Data section =>
____
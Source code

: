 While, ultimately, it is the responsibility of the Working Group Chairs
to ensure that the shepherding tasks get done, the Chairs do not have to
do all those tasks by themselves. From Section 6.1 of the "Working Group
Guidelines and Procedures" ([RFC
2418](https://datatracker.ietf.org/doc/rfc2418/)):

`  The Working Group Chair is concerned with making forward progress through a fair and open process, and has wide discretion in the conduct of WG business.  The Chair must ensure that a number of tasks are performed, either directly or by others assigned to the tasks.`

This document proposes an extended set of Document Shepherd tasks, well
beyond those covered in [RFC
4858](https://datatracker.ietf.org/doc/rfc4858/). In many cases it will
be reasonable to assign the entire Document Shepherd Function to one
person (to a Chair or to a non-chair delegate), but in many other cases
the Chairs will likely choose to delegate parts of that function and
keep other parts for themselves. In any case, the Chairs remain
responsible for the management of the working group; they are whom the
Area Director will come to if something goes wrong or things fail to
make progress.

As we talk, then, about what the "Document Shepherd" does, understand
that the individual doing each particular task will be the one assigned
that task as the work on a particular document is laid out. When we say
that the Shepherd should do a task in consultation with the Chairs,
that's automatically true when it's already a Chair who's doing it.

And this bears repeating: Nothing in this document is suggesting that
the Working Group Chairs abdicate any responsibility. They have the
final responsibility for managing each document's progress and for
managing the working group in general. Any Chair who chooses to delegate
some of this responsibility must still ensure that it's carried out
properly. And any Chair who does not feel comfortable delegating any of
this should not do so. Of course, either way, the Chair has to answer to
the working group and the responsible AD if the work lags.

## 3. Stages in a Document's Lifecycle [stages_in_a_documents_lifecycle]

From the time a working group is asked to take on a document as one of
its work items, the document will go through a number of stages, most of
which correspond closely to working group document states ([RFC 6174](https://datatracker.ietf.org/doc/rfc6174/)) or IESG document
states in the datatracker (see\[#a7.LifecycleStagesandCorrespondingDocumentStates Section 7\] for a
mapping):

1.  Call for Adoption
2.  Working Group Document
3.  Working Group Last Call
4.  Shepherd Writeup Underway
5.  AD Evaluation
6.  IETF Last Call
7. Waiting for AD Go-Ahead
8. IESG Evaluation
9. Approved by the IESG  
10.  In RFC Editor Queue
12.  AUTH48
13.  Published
____
Directions for this task => Repeat word for word every line from the start of the entries to the line holding "the Chairs will", inclusive, and nothing else.

Output for this exercise =>
Source code

: While, ultimately, it is the responsibility of the Working Group Chairs
to ensure that the shepherding tasks get done, the Chairs do not have to
do all those tasks by themselves. From Section 6.1 of the "Working Group
Guidelines and Procedures" ([RFC
2418](https://datatracker.ietf.org/doc/rfc2418/)):

`  The Working Group Chair is concerned with making forward progress through a fair and open process, and has wide discretion in the conduct of WG business.  The Chair must ensure that a number of tasks are performed, either directly or by others assigned to the tasks.`

This document proposes an extended set of Document Shepherd tasks, well
beyond those covered in [RFC
4858](https://datatracker.ietf.org/doc/rfc4858/). In many cases it will
be reasonable to assign the entire Document Shepherd Function to one
person (to a Chair or to a non-chair delegate), but in many other cases
the Chairs will likely choose to delegate parts of that function and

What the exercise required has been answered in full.